Jan hesitated a moment before answering. “I don't know. I guess only you can know yourself. Maybe, it means you should know yourself. Now, I mean. I think this is one that you have to answer. And the only way is to stop trying to remember who you were as that part of you is gone.”
Candy was about to tell Jan she'd had all the pop psychology she could handle for one day, yet something she said stuck.
Know yourself. Jan's words had made sense.

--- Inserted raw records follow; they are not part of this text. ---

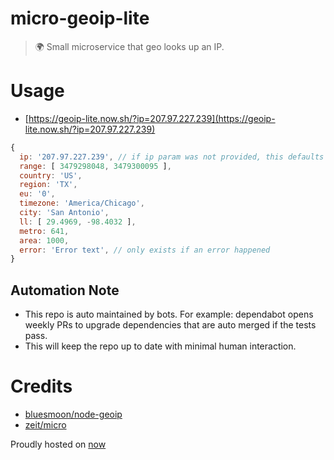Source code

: # micro-geoip-lite

> 🌍 Small microservice that geo looks up an IP.

# Usage

- [https://geoip-lite.now.sh/?ip=207.97.227.239](https://geoip-lite.now.sh/?ip=207.97.227.239)
```js
{
  ip: '207.97.227.239', // if ip param was not provided, this defaults to request.ip
  range: [ 3479298048, 3479300095 ],
  country: 'US',
  region: 'TX',
  eu: '0',
  timezone: 'America/Chicago',
  city: 'San Antonio',
  ll: [ 29.4969, -98.4032 ],
  metro: 641,
  area: 1000,
  error: 'Error text', // only exists if an error happened
}
```

## Automation Note
- This repo is auto maintained by bots. For example: dependabot opens weekly PRs to upgrade dependencies that are auto merged if the tests pass.
- This will keep the repo up to date with minimal human interaction.

# Credits

- [bluesmoon/node-geoip](https://github.com/bluesmoon/node-geoip) 
- [zeit/micro](https://github.com/zeit/micro) 

Proudly hosted on [now](https://zeit.co/now)
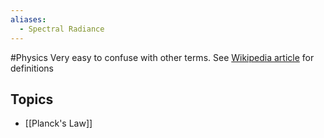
```yaml
---
aliases:
  - Spectral Radiance
---
```

#Physics
Very easy to confuse with other terms. See [Wikipedia article](https://en.wikipedia.org/wiki/Radiant_energy_density#:~:text=In%20radiometry%2C%20radiant%20energy%20density,(J%2Fm3).) for definitions
## Topics
* [[Planck's Law]]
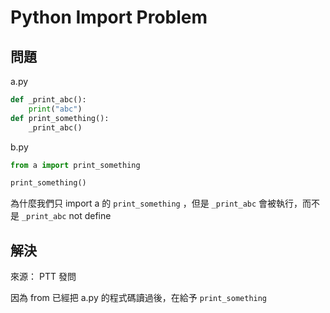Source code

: # Python Import Problem

## 問題

a.py

```python
def _print_abc():
    print("abc")
def print_something():
    _print_abc()
```

b.py

```python
from a import print_something

print_something()
```

為什麼我們只 import a 的 `print_something` ，但是 `_print_abc` 會被執行，而不是 `_print_abc`  not define

## 解決

來源： PTT 發問

因為 from 已經把 a.py 的程式碼讀過後，在給予 `print_something`
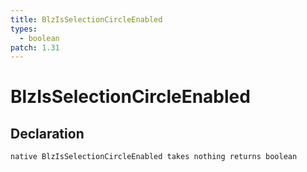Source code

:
 ```yaml
---
title: BlzIsSelectionCircleEnabled
types:
  - boolean
patch: 1.31
---
```


# BlzIsSelectionCircleEnabled

## Declaration

```
native BlzIsSelectionCircleEnabled takes nothing returns boolean
```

“Do you believe death is evil, Jan?”
“No. But maybe...” her words trailed off.
“What? Maybe what?” Candy snarled, and the perceivably dangerous nature of the woman sitting before her gave conviction to her words.
“But maybe because part of your soul is in the hands of evil and further more split apart. And each of the pieces is at the end of lines. Deathlines. And deathlines are like dream roads, ethereal highways which would take me to each one. Each would differ, but would share the similarity of travelling through a nightmare from which one could not awake. Except the reason one could not awaken is because they are very real. Real and... horrific. Therefore, no, I don't think death itself is evil. I think however that... you... very much are,” Jan finished her speech softly.